L’Allemagne horrifiée découvre l’incroyable histoire d’Armin Meiwes et de son amant Bernd Jürgen Brandes. Son procès retentissant ne manque pas de faire la une de tous les médias. Dès son arrestation, Armin Meiwes est placé dans un établissement psychiatrique en vue d’y être expertisé. Les autorités redoutent qu’il ait commis d’autres crimes, mais Armin Meiwes étant très loquace, ils comprennent vite que ce dernier n’a tué qu’une seule fois. Finalement déclaré pénalement responsable de ses actes, il est incarcéré. Malgré une défense basée sur le consentement de sa victime et la notion de suicide assisté, il écope d’une peine de huit ans et demie de prison, le 30 janvier 2004, pour homicide involontaire par le tribunal de Cassel.

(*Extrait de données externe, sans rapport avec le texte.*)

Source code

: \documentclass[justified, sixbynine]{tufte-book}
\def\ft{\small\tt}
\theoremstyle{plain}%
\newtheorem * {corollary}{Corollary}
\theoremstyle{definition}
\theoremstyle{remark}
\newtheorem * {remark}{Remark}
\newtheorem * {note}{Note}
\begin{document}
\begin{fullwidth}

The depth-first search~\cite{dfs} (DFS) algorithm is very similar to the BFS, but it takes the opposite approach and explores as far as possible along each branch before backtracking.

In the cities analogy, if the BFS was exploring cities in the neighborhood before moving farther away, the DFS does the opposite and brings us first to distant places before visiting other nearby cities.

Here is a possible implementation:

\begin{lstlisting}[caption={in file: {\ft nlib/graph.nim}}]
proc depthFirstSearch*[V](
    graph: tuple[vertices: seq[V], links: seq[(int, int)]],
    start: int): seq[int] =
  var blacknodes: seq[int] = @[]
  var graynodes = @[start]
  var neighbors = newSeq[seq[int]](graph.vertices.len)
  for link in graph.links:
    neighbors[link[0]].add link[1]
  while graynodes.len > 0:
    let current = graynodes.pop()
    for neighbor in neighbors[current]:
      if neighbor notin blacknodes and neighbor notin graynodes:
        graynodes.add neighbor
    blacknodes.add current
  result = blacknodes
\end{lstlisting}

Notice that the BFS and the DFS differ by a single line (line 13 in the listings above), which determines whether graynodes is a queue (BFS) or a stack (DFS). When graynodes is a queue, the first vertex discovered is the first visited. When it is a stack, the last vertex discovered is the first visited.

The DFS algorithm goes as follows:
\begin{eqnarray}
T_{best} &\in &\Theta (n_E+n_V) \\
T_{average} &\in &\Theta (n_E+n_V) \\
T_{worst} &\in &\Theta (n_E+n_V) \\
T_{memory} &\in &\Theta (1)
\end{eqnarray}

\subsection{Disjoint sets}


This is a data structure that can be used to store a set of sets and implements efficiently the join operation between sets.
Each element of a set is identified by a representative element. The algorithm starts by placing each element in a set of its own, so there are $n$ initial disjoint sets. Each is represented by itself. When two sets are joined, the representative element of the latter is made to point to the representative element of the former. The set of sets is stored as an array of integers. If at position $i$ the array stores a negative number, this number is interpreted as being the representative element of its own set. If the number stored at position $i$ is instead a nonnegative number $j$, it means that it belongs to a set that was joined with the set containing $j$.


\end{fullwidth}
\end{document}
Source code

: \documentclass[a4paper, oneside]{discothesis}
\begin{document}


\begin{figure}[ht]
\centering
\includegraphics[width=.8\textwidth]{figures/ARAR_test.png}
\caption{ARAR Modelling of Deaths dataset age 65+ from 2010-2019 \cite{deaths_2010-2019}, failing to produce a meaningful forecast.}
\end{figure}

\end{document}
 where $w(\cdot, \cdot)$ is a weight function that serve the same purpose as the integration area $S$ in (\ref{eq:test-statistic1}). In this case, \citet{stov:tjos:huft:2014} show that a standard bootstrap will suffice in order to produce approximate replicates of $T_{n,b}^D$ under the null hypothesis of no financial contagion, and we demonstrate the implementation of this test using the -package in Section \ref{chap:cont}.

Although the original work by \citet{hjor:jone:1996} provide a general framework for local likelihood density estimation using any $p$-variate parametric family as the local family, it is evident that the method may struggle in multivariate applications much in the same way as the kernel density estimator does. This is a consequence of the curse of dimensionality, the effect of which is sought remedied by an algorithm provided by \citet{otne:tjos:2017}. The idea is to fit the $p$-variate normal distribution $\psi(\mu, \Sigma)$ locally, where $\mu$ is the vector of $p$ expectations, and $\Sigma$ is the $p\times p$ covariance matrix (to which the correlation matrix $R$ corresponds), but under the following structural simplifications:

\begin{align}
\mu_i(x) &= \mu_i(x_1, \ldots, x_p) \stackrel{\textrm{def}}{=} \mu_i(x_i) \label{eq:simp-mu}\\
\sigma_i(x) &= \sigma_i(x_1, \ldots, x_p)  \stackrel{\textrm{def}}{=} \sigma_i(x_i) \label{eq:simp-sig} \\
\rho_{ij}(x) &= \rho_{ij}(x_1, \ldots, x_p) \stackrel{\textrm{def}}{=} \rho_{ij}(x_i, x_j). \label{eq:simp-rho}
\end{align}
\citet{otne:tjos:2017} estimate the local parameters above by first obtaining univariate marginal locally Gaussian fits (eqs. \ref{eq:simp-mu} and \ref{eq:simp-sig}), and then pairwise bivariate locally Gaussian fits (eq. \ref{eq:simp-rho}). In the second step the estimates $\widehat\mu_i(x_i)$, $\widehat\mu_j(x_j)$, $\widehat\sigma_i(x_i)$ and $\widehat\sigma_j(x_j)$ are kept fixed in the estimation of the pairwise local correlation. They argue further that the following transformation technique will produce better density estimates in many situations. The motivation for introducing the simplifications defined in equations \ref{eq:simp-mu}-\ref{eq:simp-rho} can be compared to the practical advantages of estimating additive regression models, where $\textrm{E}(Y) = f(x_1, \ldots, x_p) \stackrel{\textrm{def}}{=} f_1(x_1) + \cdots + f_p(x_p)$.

Derrière les barreaux, Armin Meiwes admet avoir cannibalisé Bernd Jürgen Brandes et exprime des regrets pour ses actes. Il entreprend de rédiger son autobiographie, soit disant achetée à prix d’or par un important éditeur selon ses dires, dans le but de dissuader tous ceux qui seraient tentés de suivre ses traces. Son récit ne sera jamais publié. En avril 2005, le Parquet juge sa peine insuffisante et saisit la Cour Fédérale d’Allemagne pour un pourvoi en cassation afin de rejuger Armin Meiwes pour assassinat à caractère sexuel. Le procès débute le 12 janvier et la perpétuité est demandée par l’accusation. L’événement fait grand bruit car il est question de savoir si oui ou non, tuer quelqu’un avec son consentement peut être considéré comme un meurtre. Le 9 mai 2006, le tribunal de grande instance de Francfort condamne Armin Meiwes à la réclusion criminelle à perpétuité.

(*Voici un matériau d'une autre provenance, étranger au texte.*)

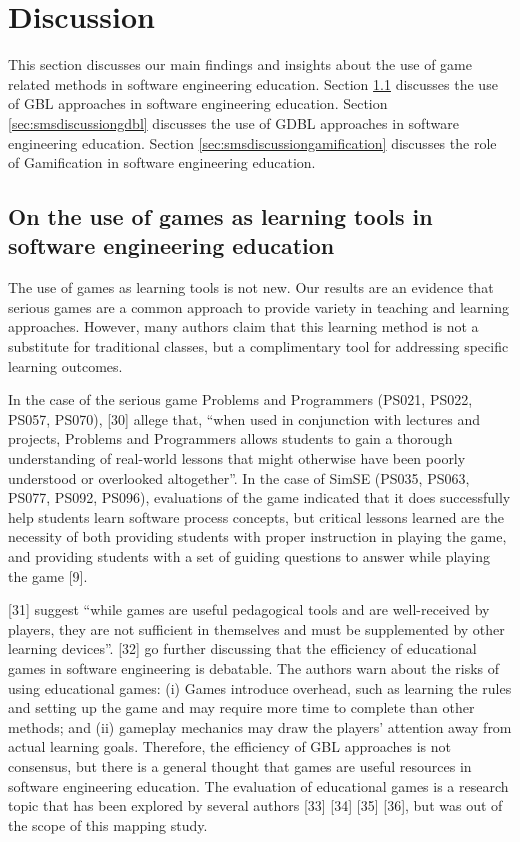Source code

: \section{Discussion}
\label{sec:smsdiscussion}

This section discusses our main findings and insights about the use of game related methods in software engineering education. Section \ref{sec:smsdiscussiongbl} discusses the use of GBL approaches in software engineering education. Section \ref{sec:smsdiscussiongdbl} discusses the use of GDBL approaches in software engineering education. Section \ref{sec:smsdiscussiongamification} discusses the role of Gamification in software engineering education.

\subsection{On the use of games as learning tools in software engineering education}
\label{sec:smsdiscussiongbl}

The use of games as learning tools is not new. Our results are an evidence that serious games are a common approach to provide variety in teaching and learning approaches. However, many authors claim that this learning method is not a substitute for traditional classes, but a complimentary tool for addressing specific learning outcomes.

In the case of the serious game Problems and Programmers (PS021, PS022, PS057, PS070), \cite{Baker:2005} [30] allege that, “when used in conjunction with lectures and projects, Problems and Programmers allows students to gain a thorough understanding of real-world lessons that might otherwise have been poorly understood or overlooked altogether”. In the case of SimSE (PS035, PS063, PS077, PS092, PS096), evaluations of the game indicated that it does successfully help students learn software process concepts, but critical lessons learned are the necessity of both providing students with proper instruction in playing the game, and providing students with a set of guiding questions to answer while playing the game \citep{Navarro:2009}[9].

\citep{Caulfield:2011}[31] suggest “while games are useful pedagogical tools and are well-received by players, they are not sufficient in themselves and must be supplemented by other learning devices”. \cite{Heikkila:2016}[32] go further discussing that the efficiency of educational games in software engineering is debatable. The authors warn about the risks of using educational games: (i) Games introduce overhead, such as learning the rules and setting up the game and may require more time to complete than other methods; and (ii) gameplay mechanics may draw the players’ attention away from actual learning goals. Therefore, the efficiency of GBL approaches is not consensus, but there is a general thought that games are useful resources in software engineering education. The evaluation of educational games is a research topic that has been explored by several authors \citep{Peixoto:2014, Andriano:2011, Navarro:2007, Savi:2011}[33] [34] [35] [36], but was out of the scope of this mapping study.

Fin 2007, Armin Meiwes se déclare désormais adepte du véganisme et s’implique dans un groupe de défense de la nature, dont il serait devenu le leader au sein de sa prison, selon ses codétenus. Les responsables de l’établissement pénitencier prétendent qu’on pourrait en théorie laisser les portes de sa cellule ouvertes toute la journée sans que rien ne se passe. Courant 2020, la justice autorise Armin Meiwes à effectuer des sorties à l’extérieur de la prison pour se promener dans une autre ville, mais de façon très encadrée et incognito. Caché par une casquette, des lunettes de soleil et sous l’escorte de deux policiers, il peut effectuer de courtes balades dans le cadre de sa réinsertion. Toutefois, en janvier dernier 2020, une liberté conditionnelle a été refusée par le parquet de Francfort qui estime qu’il n’y a pas de « pronostic social favorable ».

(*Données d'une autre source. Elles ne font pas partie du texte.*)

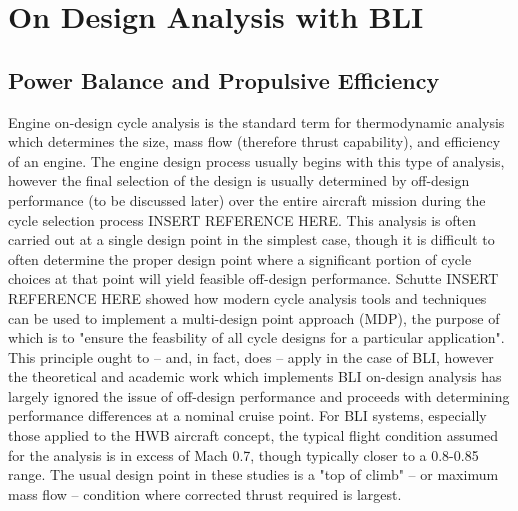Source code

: \documentclass[12pt]{gatech-thesis}
\begin{document}
\section{On Design Analysis with BLI}

\subsection{Power Balance and Propulsive Efficiency}
Engine on-design cycle analysis is the standard term for thermodynamic analysis which determines the size, mass flow (therefore thrust capability), and efficiency of an engine.  The engine design process usually begins with this type of analysis, however the final selection of the design is usually determined by off-design performance (to be discussed later) over the entire aircraft mission during the cycle selection process INSERT REFERENCE HERE.  This analysis is often carried out at a single design point in the simplest case, though it is difficult to often determine the proper design point where a significant portion of cycle choices at that point will yield feasible off-design performance.  Schutte INSERT REFERENCE HERE showed how modern cycle analysis tools and techniques can be used to implement a multi-design point approach (MDP), the purpose of which is to "ensure the feasbility of all cycle designs for a particular application".  This principle ought to -- and, in fact, does -- apply in the case of BLI, however the theoretical and academic work which implements BLI on-design analysis has largely ignored the issue of off-design performance and proceeds with determining performance differences at a nominal cruise point.  For BLI systems, especially those applied to the HWB aircraft concept, the typical flight condition assumed for the analysis is in excess of Mach 0.7, though typically closer to a 0.8-0.85 range.  The usual design point in these studies is a "top of climb" -- or maximum mass flow -- condition where corrected thrust required is largest.
\end{document}
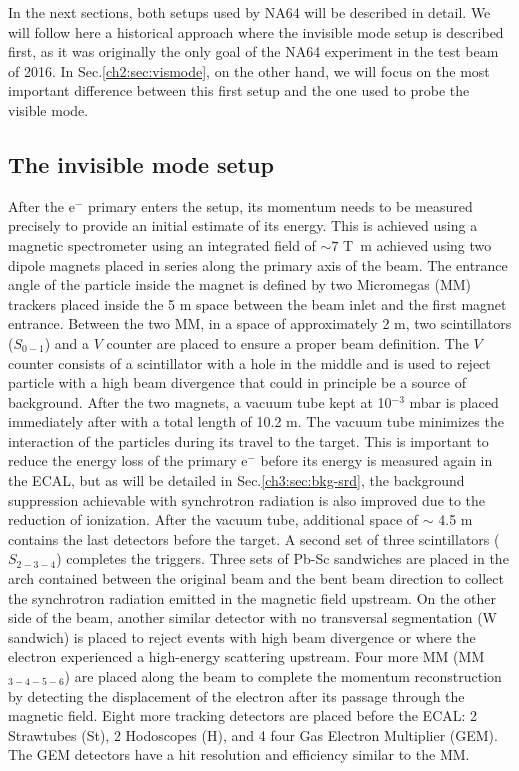 In the next sections, both setups used by NA64 will be described in detail. We will follow here a historical approach where the invisible mode setup is described first, as it was originally the only goal of the NA64 experiment in the test beam of 2016. In Sec.\ref{ch2:sec:vismode}, on the other hand, we will focus on the most important difference between this first setup and the one used to probe the visible mode.


\subsection{The invisible mode setup}
\label{ch2:sec:invismode}

After the e$^-$ primary enters the setup, its momentum needs to be measured precisely to provide an initial estimate of its energy. This is achieved using a magnetic spectrometer using an integrated field of $\sim 7$ \si{\tesla\meter} achieved using two dipole magnets \cite{mbpl} placed in series along the primary axis of the beam. The entrance angle of the particle inside the magnet is defined by two Micromegas (MM) trackers placed inside the 5 m space between the beam inlet and the first magnet entrance. Between the two MM, in a space of approximately 2 m, two scintillators ($S_{0-1}$) and a $V$ counter are placed to ensure a proper beam definition. The $V$ counter consists of a scintillator with a hole in the middle and is used to reject particle with a high beam divergence that could in principle be a source of background. After the two magnets, a vacuum tube kept at 10$^{-3}$ \si{mbar} is placed immediately after with a total length of 10.2 \si{m}. The vacuum tube minimizes the interaction of the particles during its travel to the target. This is important to reduce the energy loss of the primary e$^-$ before its energy is measured again in the ECAL, but as will be detailed in Sec.\ref{ch3:sec:bkg-srd}, the background suppression achievable with synchrotron radiation is also improved due to the reduction of ionization. After the vacuum tube, additional space of $\sim$ 4.5 \si{m} contains the last detectors before the target. A second set of three scintillators ($S_{2-3-4}$) completes the triggers. Three sets of Pb-Sc sandwiches are placed in the arch contained between the original beam and the bent beam direction to collect the synchrotron radiation emitted in the magnetic field upstream. On the other side of the beam, another similar detector with no transversal segmentation (W sandwich) is placed to reject events with high beam divergence or where the electron experienced a high-energy scattering upstream. Four more MM (MM$_{3-4-5-6}$) are placed along the beam to complete the momentum reconstruction by detecting the displacement of the electron after its passage through the magnetic field. Eight more tracking detectors are placed before the ECAL: 2 Strawtubes (St), 2 Hodoscopes (H), and 4 four Gas Electron Multiplier (GEM). The GEM detectors have a hit resolution and efficiency similar to the MM.
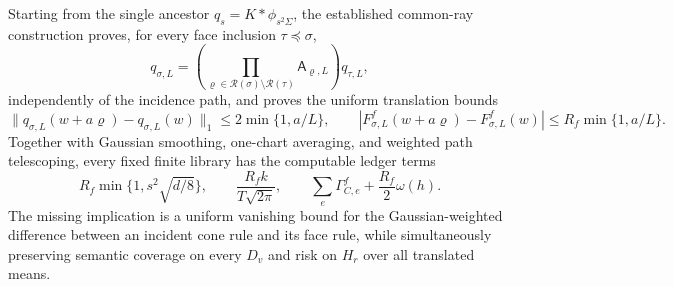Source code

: Starting from the single ancestor \(q_s=K*\phi_{s^2\Sigma}\), the established
common-ray construction proves, for every face inclusion
\(\tau\preceq\sigma\),
\[
 q_{\sigma,L}=
 \left(\prod_{\varrho\in\mathscr R(\sigma)\setminus\mathscr R(\tau)}
 \mathsf A_{\varrho,L}\right)q_{\tau,L},
\]
independently of the incidence path, and proves the uniform translation
bounds
\[
 \|q_{\sigma,L}(w+a\varrho)-q_{\sigma,L}(w)\|_1
 \leq2\min\{1,a/L\},
 \qquad
 |F^f_{\sigma,L}(w+a\varrho)-F^f_{\sigma,L}(w)|
 \leq R_f\min\{1,a/L\}.
\]
Together with Gaussian smoothing, one-chart averaging, and weighted path
telescoping, every fixed finite library has the computable ledger terms
\[
 R_f\min\{1,s^2\sqrt{d/8}\},\qquad
 \frac{R_fk}{T\sqrt{2\pi}},\qquad
 \sum_e\Gamma_{C,e}^f+\frac{R_f}{2}\omega(h).
\]
The missing implication is a uniform vanishing bound for the
Gaussian-weighted difference between an incident cone rule and its face
rule, while simultaneously preserving semantic coverage on every \(D_v\)
and risk on \(H_r\) over all translated means.
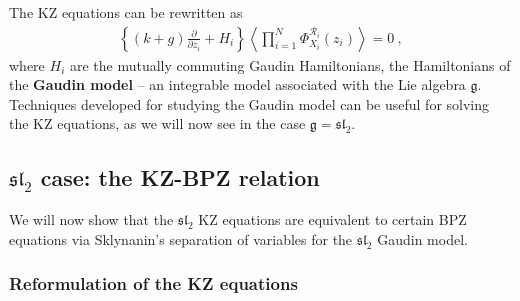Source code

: \documentclass[12pt, a4paper, notitlepage, twoside]{report}
\numberwithin{equation}{section}
\theoremstyle{break}
\begin{document}
The KZ equations can be rewritten as 
\begin{align}
 \left\{(k+g){\frac{\partial}{\partial z_i}} + H_i \right\}\left\langle \prod_{i=1}^N \Phi^{\mathcal{R}_i}_{X_i}(z_i)\right\rangle   = 0 \ ,
\label{phz}
\end{align}
where $H_i$ are the mutually commuting Gaudin Hamiltonians, the Hamiltonians of the \textbf{\boldmath Gaudin model} -- an integrable model associated with the Lie algebra $\mathfrak{g}$.
Techniques developed for studying the Gaudin model can be useful for solving the KZ equations, as we will now see in the case $\mathfrak{g} = \mathfrak{sl}_2$. 


\subsection{\texorpdfstring{$\mathfrak{sl}_2$}{sl2} case: the KZ-BPZ relation} \label{seckzbpz}

We will now show that the $\mathfrak{sl}_2$ KZ equations are equivalent to certain BPZ equations via Sklynanin's separation of variables for the $\mathfrak{sl}_2$ Gaudin model. 

\subsubsection{Reformulation of the KZ equations}
\end{document}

Inspiration dans la culture populaire : Le groupe de metal industriel allemand Rammstein sort une chanson intitulée Mein Teil. Ce titre est présent dans l’album Reise Reise sorti en 2004. Dans le clip, on peut voir le chanteur habillé en cuisinier pousser un énorme chaudron dont sort, entre deux salves de flammes, l’un des membres du groupe jouant le rôle de Jürgen Brandes. Un autre musicien de Rammstein interprète quant à lui la mère d’Armin Meiwes. Le film Confession d’un cannibale (Grimm Love) sort en 2010. Son synopsis est le suivant : Fascinée par le cannibalisme et par l’affaire Armin Meiwes, l’étudiante Katie Armstrong entreprend des recherches toujours plus approfondies sur le sordide fait divers pour sa thèse, mais sa quête se transforme en obsession. C’est un film mou et plutôt moyen sans grand intérêt. Moins médiatique, le film Cannibal, réalisé en 2006 par l’Allemand Marian Dora est bien meilleur. Le métrage expérimental très sombre du réalisateur underground retrace de façon magistrale et réaliste la relation entre Armin Meiwes et Bernd Jürgen Brandes, jusqu’au grand crime final.